**Problem description**. From the entries, filter out every line that lacks "subsubsection" and copy the rest.

Stored data:

****************************************

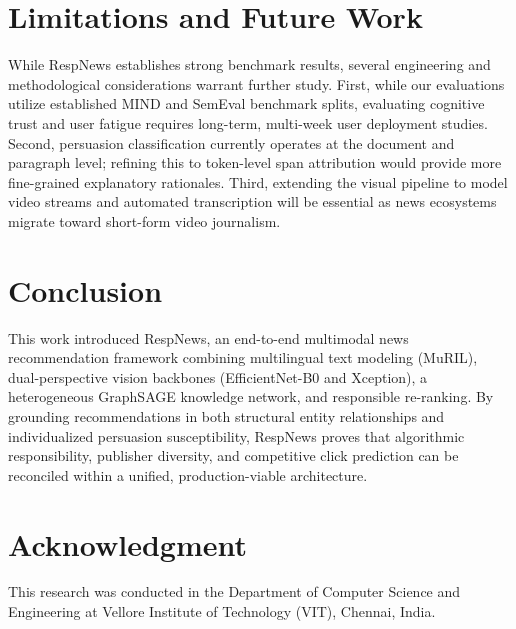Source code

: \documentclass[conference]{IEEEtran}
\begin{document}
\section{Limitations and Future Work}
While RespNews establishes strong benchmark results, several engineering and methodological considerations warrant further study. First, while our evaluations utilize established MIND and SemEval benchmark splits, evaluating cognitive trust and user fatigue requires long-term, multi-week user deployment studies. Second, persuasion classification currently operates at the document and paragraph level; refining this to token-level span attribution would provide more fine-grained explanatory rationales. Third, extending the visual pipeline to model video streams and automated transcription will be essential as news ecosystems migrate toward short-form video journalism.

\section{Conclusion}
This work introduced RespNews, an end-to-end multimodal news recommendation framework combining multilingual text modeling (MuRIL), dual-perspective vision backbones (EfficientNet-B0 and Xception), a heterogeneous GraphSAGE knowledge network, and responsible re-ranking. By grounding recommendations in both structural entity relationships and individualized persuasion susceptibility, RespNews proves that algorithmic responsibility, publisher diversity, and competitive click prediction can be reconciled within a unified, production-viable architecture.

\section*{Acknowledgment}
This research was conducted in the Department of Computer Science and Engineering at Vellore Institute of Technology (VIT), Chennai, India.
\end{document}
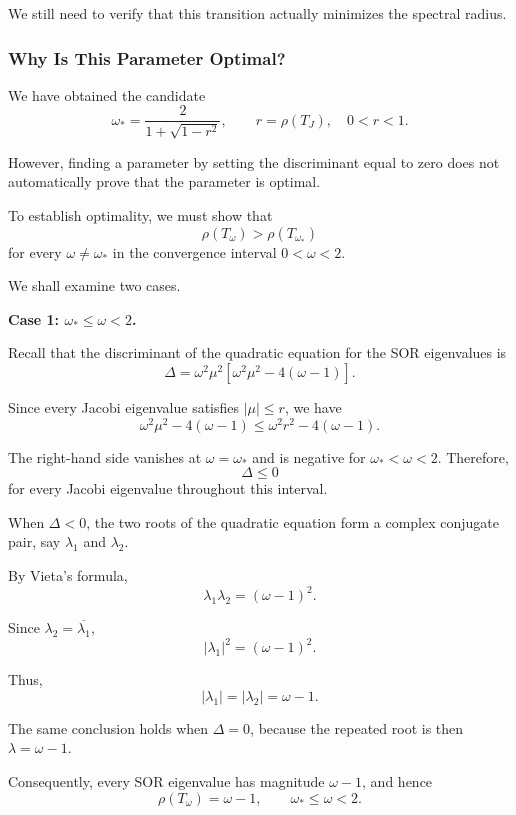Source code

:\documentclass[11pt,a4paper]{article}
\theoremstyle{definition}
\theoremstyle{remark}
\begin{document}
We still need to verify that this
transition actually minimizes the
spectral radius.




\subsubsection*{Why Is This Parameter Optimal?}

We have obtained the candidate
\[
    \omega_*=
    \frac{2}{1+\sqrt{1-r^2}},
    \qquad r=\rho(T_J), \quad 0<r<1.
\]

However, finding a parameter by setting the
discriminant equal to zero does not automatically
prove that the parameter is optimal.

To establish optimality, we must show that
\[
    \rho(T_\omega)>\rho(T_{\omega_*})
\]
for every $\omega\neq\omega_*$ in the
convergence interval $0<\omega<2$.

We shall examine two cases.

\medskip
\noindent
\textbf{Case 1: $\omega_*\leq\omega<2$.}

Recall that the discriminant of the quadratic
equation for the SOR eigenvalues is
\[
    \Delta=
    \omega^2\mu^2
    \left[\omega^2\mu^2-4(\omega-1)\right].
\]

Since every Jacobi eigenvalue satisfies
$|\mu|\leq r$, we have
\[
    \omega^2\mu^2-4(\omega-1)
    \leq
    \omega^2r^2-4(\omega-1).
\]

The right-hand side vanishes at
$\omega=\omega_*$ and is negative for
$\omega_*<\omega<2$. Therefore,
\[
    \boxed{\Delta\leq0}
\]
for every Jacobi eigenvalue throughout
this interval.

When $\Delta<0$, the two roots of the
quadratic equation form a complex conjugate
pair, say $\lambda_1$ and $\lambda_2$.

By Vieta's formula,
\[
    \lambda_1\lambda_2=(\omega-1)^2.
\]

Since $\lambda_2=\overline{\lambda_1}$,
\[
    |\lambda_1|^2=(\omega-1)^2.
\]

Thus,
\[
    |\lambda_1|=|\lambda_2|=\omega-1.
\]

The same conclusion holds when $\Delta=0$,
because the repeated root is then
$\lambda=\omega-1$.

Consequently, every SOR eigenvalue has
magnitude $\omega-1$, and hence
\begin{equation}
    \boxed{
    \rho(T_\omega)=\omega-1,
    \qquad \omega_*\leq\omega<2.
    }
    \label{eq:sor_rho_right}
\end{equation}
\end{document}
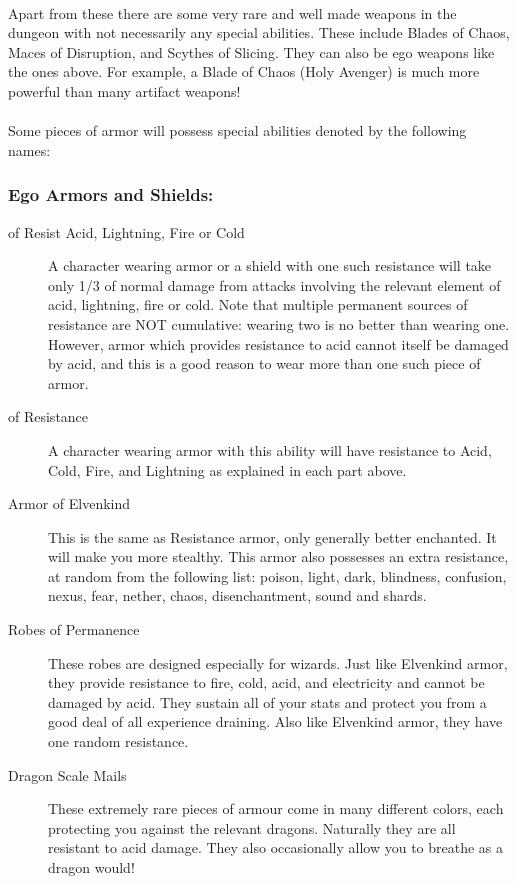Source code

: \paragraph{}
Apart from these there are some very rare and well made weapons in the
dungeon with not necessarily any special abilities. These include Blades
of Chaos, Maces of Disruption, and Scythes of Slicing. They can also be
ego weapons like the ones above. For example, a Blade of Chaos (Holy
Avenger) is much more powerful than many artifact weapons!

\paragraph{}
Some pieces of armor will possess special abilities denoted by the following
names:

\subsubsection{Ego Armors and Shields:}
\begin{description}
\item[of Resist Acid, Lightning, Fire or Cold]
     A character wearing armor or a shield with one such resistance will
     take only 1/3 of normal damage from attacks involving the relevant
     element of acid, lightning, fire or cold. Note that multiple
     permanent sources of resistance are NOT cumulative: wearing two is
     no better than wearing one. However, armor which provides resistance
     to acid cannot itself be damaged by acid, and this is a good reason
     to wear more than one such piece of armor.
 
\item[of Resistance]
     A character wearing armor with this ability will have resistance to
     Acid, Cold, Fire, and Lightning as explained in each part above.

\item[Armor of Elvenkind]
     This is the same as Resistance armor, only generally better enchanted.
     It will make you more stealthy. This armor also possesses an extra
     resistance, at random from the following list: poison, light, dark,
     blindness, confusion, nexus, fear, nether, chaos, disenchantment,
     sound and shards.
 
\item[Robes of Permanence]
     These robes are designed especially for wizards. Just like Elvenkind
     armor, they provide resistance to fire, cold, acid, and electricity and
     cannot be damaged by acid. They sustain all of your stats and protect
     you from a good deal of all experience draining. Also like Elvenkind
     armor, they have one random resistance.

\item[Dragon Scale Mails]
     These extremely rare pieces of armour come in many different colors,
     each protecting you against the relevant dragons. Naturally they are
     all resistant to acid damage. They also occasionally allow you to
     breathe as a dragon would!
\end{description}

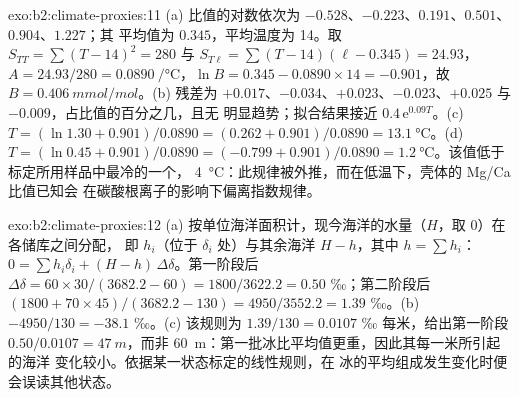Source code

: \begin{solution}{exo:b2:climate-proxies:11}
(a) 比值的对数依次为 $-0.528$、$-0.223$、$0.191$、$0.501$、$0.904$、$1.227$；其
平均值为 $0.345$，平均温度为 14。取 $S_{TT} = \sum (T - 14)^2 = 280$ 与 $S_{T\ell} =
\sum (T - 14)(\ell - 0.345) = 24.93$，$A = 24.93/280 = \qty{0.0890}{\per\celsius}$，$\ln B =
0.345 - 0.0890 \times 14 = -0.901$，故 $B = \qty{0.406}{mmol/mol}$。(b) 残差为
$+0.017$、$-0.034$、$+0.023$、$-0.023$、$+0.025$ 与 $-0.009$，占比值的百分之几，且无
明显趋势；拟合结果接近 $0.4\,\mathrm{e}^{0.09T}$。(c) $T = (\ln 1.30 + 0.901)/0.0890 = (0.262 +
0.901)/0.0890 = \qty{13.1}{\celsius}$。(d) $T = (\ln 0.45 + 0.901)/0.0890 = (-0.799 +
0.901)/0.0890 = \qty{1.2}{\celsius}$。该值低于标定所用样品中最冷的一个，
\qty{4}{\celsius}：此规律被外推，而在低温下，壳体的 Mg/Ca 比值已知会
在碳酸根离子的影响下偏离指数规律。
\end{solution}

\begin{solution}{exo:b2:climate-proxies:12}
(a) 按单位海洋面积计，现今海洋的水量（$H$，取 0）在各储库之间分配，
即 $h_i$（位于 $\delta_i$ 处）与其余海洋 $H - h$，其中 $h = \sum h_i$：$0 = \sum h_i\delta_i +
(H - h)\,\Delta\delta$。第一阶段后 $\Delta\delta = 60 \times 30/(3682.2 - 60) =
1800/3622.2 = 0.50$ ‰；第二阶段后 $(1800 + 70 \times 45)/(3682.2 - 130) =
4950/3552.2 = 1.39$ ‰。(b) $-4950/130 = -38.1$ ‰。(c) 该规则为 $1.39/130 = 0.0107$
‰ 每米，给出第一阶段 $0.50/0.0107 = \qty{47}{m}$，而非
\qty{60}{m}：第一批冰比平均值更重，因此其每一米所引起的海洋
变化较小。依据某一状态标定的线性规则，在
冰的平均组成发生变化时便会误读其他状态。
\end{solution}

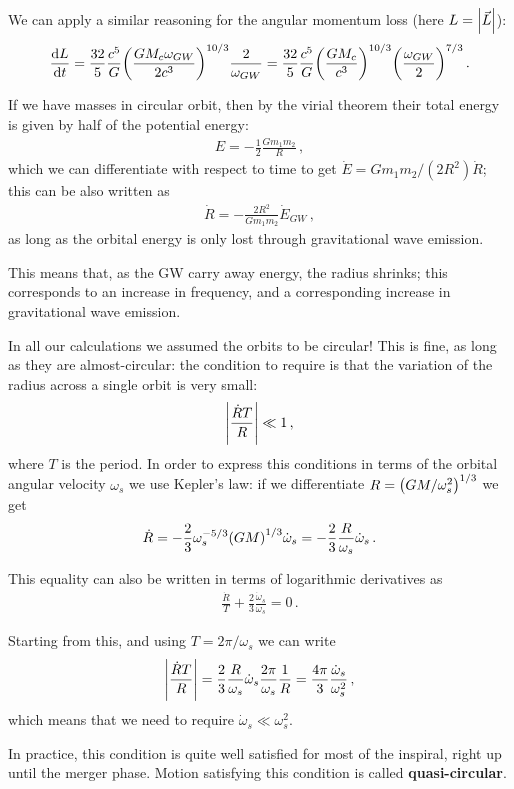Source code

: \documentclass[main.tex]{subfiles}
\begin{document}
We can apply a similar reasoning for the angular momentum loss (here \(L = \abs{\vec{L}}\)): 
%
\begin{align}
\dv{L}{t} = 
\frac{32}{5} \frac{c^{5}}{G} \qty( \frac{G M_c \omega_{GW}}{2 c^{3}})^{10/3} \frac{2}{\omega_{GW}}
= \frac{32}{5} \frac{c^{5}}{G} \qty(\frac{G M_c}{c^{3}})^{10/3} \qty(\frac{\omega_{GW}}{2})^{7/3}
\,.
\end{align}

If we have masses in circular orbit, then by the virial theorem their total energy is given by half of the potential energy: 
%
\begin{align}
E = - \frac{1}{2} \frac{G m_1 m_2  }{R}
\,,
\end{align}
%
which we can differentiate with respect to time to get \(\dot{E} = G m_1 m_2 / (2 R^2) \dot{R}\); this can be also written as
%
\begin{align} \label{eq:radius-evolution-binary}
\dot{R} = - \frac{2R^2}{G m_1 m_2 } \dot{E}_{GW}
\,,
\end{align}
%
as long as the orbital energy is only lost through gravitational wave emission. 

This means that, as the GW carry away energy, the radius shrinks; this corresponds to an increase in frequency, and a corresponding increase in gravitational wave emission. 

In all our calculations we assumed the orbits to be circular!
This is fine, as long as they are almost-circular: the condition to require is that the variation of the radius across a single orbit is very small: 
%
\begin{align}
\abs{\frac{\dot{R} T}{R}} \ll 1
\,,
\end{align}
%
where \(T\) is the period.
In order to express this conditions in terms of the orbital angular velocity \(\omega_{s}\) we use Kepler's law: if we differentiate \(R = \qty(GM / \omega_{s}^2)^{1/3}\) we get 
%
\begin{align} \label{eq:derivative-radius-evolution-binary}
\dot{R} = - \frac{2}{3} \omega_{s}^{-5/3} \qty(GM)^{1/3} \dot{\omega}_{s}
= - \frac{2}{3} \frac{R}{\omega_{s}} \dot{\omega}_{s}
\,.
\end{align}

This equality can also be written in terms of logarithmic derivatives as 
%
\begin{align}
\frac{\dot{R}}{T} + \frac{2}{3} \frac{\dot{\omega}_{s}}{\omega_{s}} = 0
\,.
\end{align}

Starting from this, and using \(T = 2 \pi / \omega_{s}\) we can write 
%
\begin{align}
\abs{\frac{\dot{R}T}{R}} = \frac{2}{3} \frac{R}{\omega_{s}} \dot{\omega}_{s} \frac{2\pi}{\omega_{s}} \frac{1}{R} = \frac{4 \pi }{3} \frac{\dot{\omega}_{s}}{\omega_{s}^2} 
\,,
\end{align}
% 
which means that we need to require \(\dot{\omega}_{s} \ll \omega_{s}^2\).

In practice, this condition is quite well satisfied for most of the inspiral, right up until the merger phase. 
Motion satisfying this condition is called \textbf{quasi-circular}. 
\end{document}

****************************************

**Answer space**.
\subsubsection*{Why Is This Parameter Optimal?}
\subsubsection{Ego Armors and Shields:}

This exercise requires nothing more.